**Exercise:**
For each line of the data below, test for "features". Report only the number of lines that pass.

[Stored records]
[Start of Attachment]

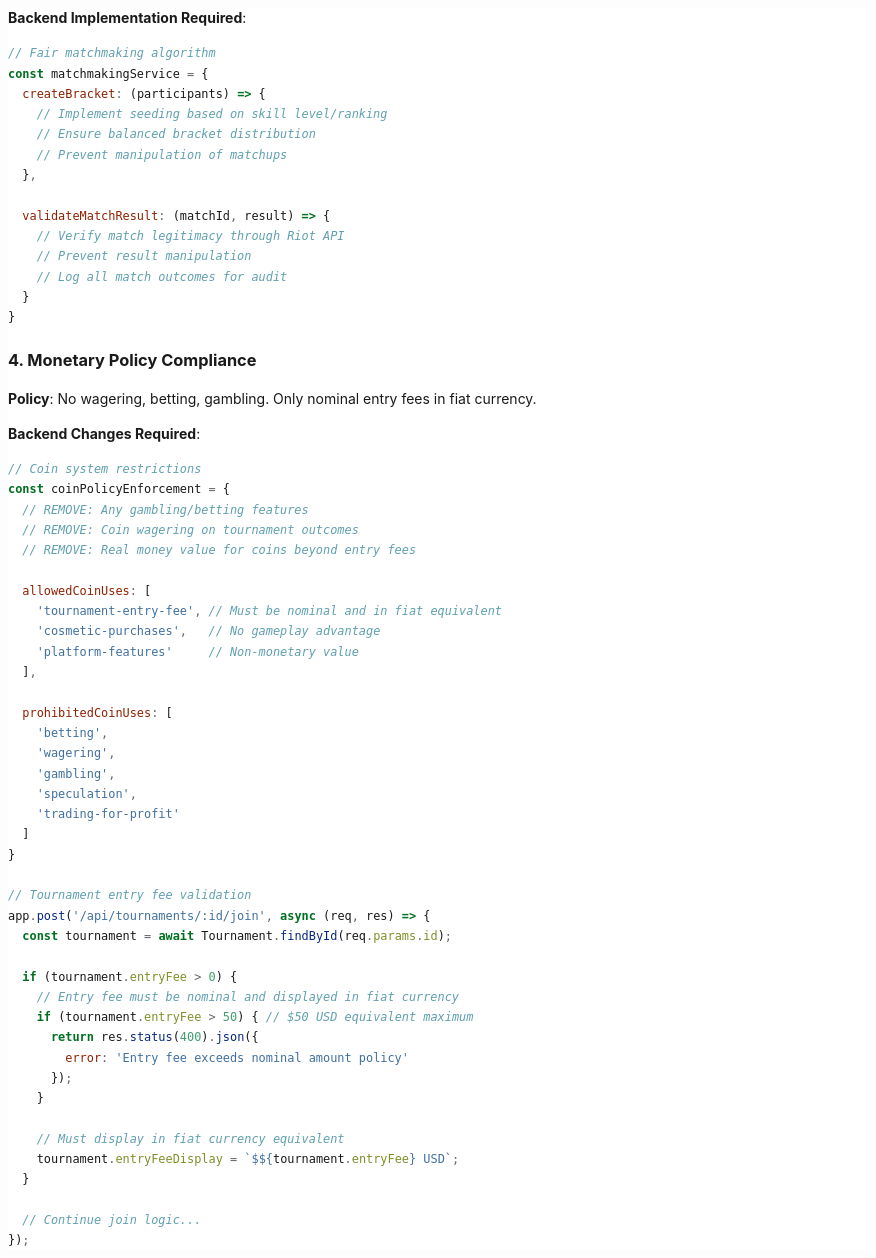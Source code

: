 **Backend Implementation Required**:
```javascript
// Fair matchmaking algorithm
const matchmakingService = {
  createBracket: (participants) => {
    // Implement seeding based on skill level/ranking
    // Ensure balanced bracket distribution
    // Prevent manipulation of matchups
  },
  
  validateMatchResult: (matchId, result) => {
    // Verify match legitimacy through Riot API
    // Prevent result manipulation
    // Log all match outcomes for audit
  }
}
```

### 4. Monetary Policy Compliance
**Policy**: No wagering, betting, gambling. Only nominal entry fees in fiat currency.

**Backend Changes Required**:
```javascript
// Coin system restrictions
const coinPolicyEnforcement = {
  // REMOVE: Any gambling/betting features
  // REMOVE: Coin wagering on tournament outcomes
  // REMOVE: Real money value for coins beyond entry fees
  
  allowedCoinUses: [
    'tournament-entry-fee', // Must be nominal and in fiat equivalent
    'cosmetic-purchases',   // No gameplay advantage
    'platform-features'     // Non-monetary value
  ],
  
  prohibitedCoinUses: [
    'betting',
    'wagering', 
    'gambling',
    'speculation',
    'trading-for-profit'
  ]
}

// Tournament entry fee validation
app.post('/api/tournaments/:id/join', async (req, res) => {
  const tournament = await Tournament.findById(req.params.id);
  
  if (tournament.entryFee > 0) {
    // Entry fee must be nominal and displayed in fiat currency
    if (tournament.entryFee > 50) { // $50 USD equivalent maximum
      return res.status(400).json({
        error: 'Entry fee exceeds nominal amount policy'
      });
    }
    
    // Must display in fiat currency equivalent
    tournament.entryFeeDisplay = `$${tournament.entryFee} USD`;
  }
  
  // Continue join logic...
});
```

[End of Attachment]

**Output below:**
2